__YOUR ASSIGNMENT__. Each entry below should be echoed exactly, with pictures omitted.

- - - - - - -

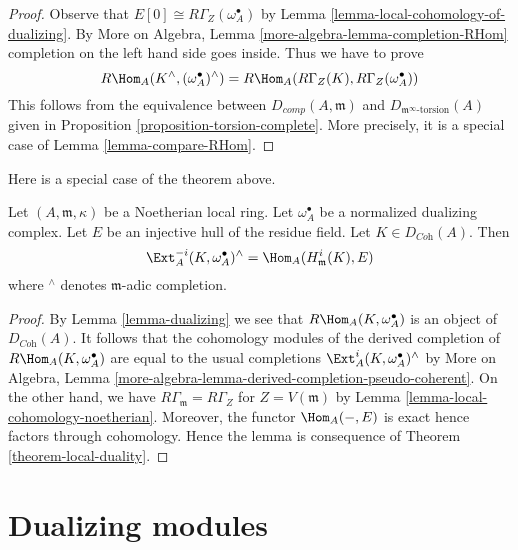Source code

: \begin{proof}
Observe that $E[0] \cong R\Gamma_Z(\omega_A^\bullet)$ by
Lemma \ref{lemma-local-cohomology-of-dualizing}.
By More on Algebra, Lemma \ref{more-algebra-lemma-completion-RHom}
completion on the left hand side goes inside.
Thus we have to prove
$$
R\Hom_A(K^\wedge, (\omega_A^\bullet)^\wedge)
=
R\Hom_A(R\Gamma_Z(K), R\Gamma_Z(\omega_A^\bullet))
$$
This follows from the equivalence between
$D_{comp}(A, \mathfrak m)$ and $D_{\mathfrak m^\infty\text{-torsion}}(A)$
given in Proposition \ref{proposition-torsion-complete}.
More precisely, it is a special case of Lemma \ref{lemma-compare-RHom}.
\end{proof}

\noindent
Here is a special case of the theorem above.

\begin{lemma}
\label{lemma-special-case-local-duality}
Let $(A, \mathfrak m, \kappa)$ be a Noetherian local ring.
Let $\omega_A^\bullet$ be a normalized dualizing complex.
Let $E$ be an injective hull of the residue field.
Let $K \in D_{\textit{Coh}}(A)$. Then
$$
\Ext^{-i}_A(K, \omega_A^\bullet)^\wedge =
\Hom_A(H^i_{\mathfrak m}(K), E)
$$
where ${}^\wedge$ denotes $\mathfrak m$-adic completion.
\end{lemma}

\begin{proof}
By Lemma \ref{lemma-dualizing} we see that $R\Hom_A(K, \omega_A^\bullet)$
is an object of $D_{\textit{Coh}}(A)$.
It follows that the cohomology modules of the derived completion
of $R\Hom_A(K, \omega_A^\bullet)$ are equal to the usual completions
$\Ext^i_A(K, \omega_A^\bullet)^\wedge$ by
More on Algebra, Lemma
\ref{more-algebra-lemma-derived-completion-pseudo-coherent}.
On the other hand, we have $R\Gamma_{\mathfrak m} = R\Gamma_Z$
for $Z = V(\mathfrak m)$ by Lemma \ref{lemma-local-cohomology-noetherian}.
Moreover, the functor $\Hom_A(-, E)$ is exact hence
factors through cohomology.
Hence the lemma is consequence of
Theorem \ref{theorem-local-duality}.
\end{proof}





\section{Dualizing modules}
\label{section-dualizing-module}

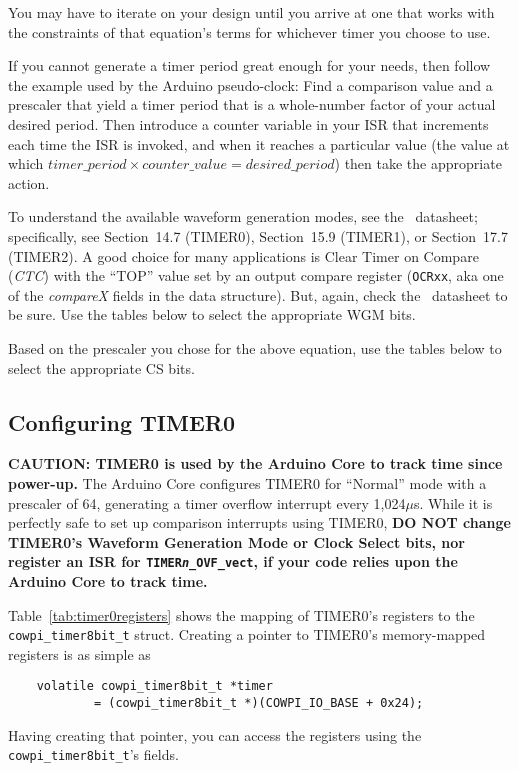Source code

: You may have to iterate on your design until you arrive at one that works with the constraints of that equation's terms for whichever timer you choose to use.

If you cannot generate a timer period great enough for your needs, then follow the example used by the Arduino pseudo-clock:
Find a comparison value and a prescaler that yield a timer period that is a whole-number factor of your actual desired period.
Then introduce a counter variable in your ISR that increments each time the ISR is invoked, and when it reaches a particular value (the value at which $timer\_period \times counter\_value = desired\_period$) then take the appropriate action.

To understand the available waveform generation modes, see the \microcontroller\ datasheet;\cite{ATmega328P}
specifically, see Section~14.7 (TIMER0), Section~15.9 (TIMER1), or Section~17.7 (TIMER2).
A good choice for many applications is Clear Timer on Compare (\textit{CTC}) with the ``TOP'' value set by an output compare register (\texttt{OCRxx}, aka one of the \textit{compareX} fields in the data structure).
But, again, check the \microcontroller\ datasheet to be sure.
Use the tables below to select the appropriate WGM bits.

Based on the prescaler you chose for the above equation, use the tables below to select the appropriate CS bits.

\subsection{Configuring TIMER0}

\textbf{CAUTION: TIMER0 is used by the Arduino Core to track time since power-up.}
The Arduino Core configures TIMER0 for ``Normal'' mode with a prescaler of 64, generating a timer overflow interrupt every 1,024$\mu$s.
While it is perfectly safe to set up comparison interrupts using TIMER0, \textbf{DO NOT change TIMER0's Waveform Generation Mode or Clock Select bits, nor register an ISR for \texttt{TIMER\textit{n}\_OVF\_vect}, if your code relies upon the Arduino Core to track time.}

Table~\ref{tab:timer0registers} shows the mapping of TIMER0's registers to the \lstinline{cowpi_timer8bit_t} struct.
Creating a pointer to TIMER0's memory-mapped registers is as simple as
\begin{lstlisting}
    volatile cowpi_timer8bit_t *timer
            = (cowpi_timer8bit_t *)(COWPI_IO_BASE + 0x24);
\end{lstlisting}
Having creating that pointer, you can access the registers using the \lstinline{cowpi_timer8bit_t}'s fields.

- - - - - - -

__RESULT BELOW__.
Source code

: \begin{proof}
Observe that $E[0] \cong R\Gamma_Z(\omega_A^\bullet)$ by
Lemma \ref{lemma-local-cohomology-of-dualizing}.
By More on Algebra, Lemma \ref{more-algebra-lemma-completion-RHom}
completion on the left hand side goes inside.
Thus we have to prove
$$
R\Hom_A(K^\wedge, (\omega_A^\bullet)^\wedge)
=
R\Hom_A(R\Gamma_Z(K), R\Gamma_Z(\omega_A^\bullet))
$$
This follows from the equivalence between
$D_{comp}(A, \mathfrak m)$ and $D_{\mathfrak m^\infty\text{-torsion}}(A)$
given in Proposition \ref{proposition-torsion-complete}.
More precisely, it is a special case of Lemma \ref{lemma-compare-RHom}.
\end{proof}

\noindent
Here is a special case of the theorem above.

\begin{lemma}
\label{lemma-special-case-local-duality}
Let $(A, \mathfrak m, \kappa)$ be a Noetherian local ring.
Let $\omega_A^\bullet$ be a normalized dualizing complex.
Let $E$ be an injective hull of the residue field.
Let $K \in D_{\textit{Coh}}(A)$. Then
$$
\Ext^{-i}_A(K, \omega_A^\bullet)^\wedge =
\Hom_A(H^i_{\mathfrak m}(K), E)
$$
where ${}^\wedge$ denotes $\mathfrak m$-adic completion.
\end{lemma}

\begin{proof}
By Lemma \ref{lemma-dualizing} we see that $R\Hom_A(K, \omega_A^\bullet)$
is an object of $D_{\textit{Coh}}(A)$.
It follows that the cohomology modules of the derived completion
of $R\Hom_A(K, \omega_A^\bullet)$ are equal to the usual completions
$\Ext^i_A(K, \omega_A^\bullet)^\wedge$ by
More on Algebra, Lemma
\ref{more-algebra-lemma-derived-completion-pseudo-coherent}.
On the other hand, we have $R\Gamma_{\mathfrak m} = R\Gamma_Z$
for $Z = V(\mathfrak m)$ by Lemma \ref{lemma-local-cohomology-noetherian}.
Moreover, the functor $\Hom_A(-, E)$ is exact hence
factors through cohomology.
Hence the lemma is consequence of
Theorem \ref{theorem-local-duality}.
\end{proof}





\section{Dualizing modules}
\label{section-dualizing-module}

Source code

: You may have to iterate on your design until you arrive at one that works with the constraints of that equation's terms for whichever timer you choose to use.

If you cannot generate a timer period great enough for your needs, then follow the example used by the Arduino pseudo-clock:
Find a comparison value and a prescaler that yield a timer period that is a whole-number factor of your actual desired period.
Then introduce a counter variable in your ISR that increments each time the ISR is invoked, and when it reaches a particular value (the value at which $timer\_period \times counter\_value = desired\_period$) then take the appropriate action.

To understand the available waveform generation modes, see the \microcontroller\ datasheet;\cite{ATmega328P}
specifically, see Section~14.7 (TIMER0), Section~15.9 (TIMER1), or Section~17.7 (TIMER2).
A good choice for many applications is Clear Timer on Compare (\textit{CTC}) with the ``TOP'' value set by an output compare register (\texttt{OCRxx}, aka one of the \textit{compareX} fields in the data structure).
But, again, check the \microcontroller\ datasheet to be sure.
Use the tables below to select the appropriate WGM bits.

Based on the prescaler you chose for the above equation, use the tables below to select the appropriate CS bits.

\subsection{Configuring TIMER0}

\textbf{CAUTION: TIMER0 is used by the Arduino Core to track time since power-up.}
The Arduino Core configures TIMER0 for ``Normal'' mode with a prescaler of 64, generating a timer overflow interrupt every 1,024$\mu$s.
While it is perfectly safe to set up comparison interrupts using TIMER0, \textbf{DO NOT change TIMER0's Waveform Generation Mode or Clock Select bits, nor register an ISR for \texttt{TIMER\textit{n}\_OVF\_vect}, if your code relies upon the Arduino Core to track time.}

Table~\ref{tab:timer0registers} shows the mapping of TIMER0's registers to the \lstinline{cowpi_timer8bit_t} struct.
Creating a pointer to TIMER0's memory-mapped registers is as simple as
\begin{lstlisting}
    volatile cowpi_timer8bit_t *timer
            = (cowpi_timer8bit_t *)(COWPI_IO_BASE + 0x24);
\end{lstlisting}
Having creating that pointer, you can access the registers using the \lstinline{cowpi_timer8bit_t}'s fields.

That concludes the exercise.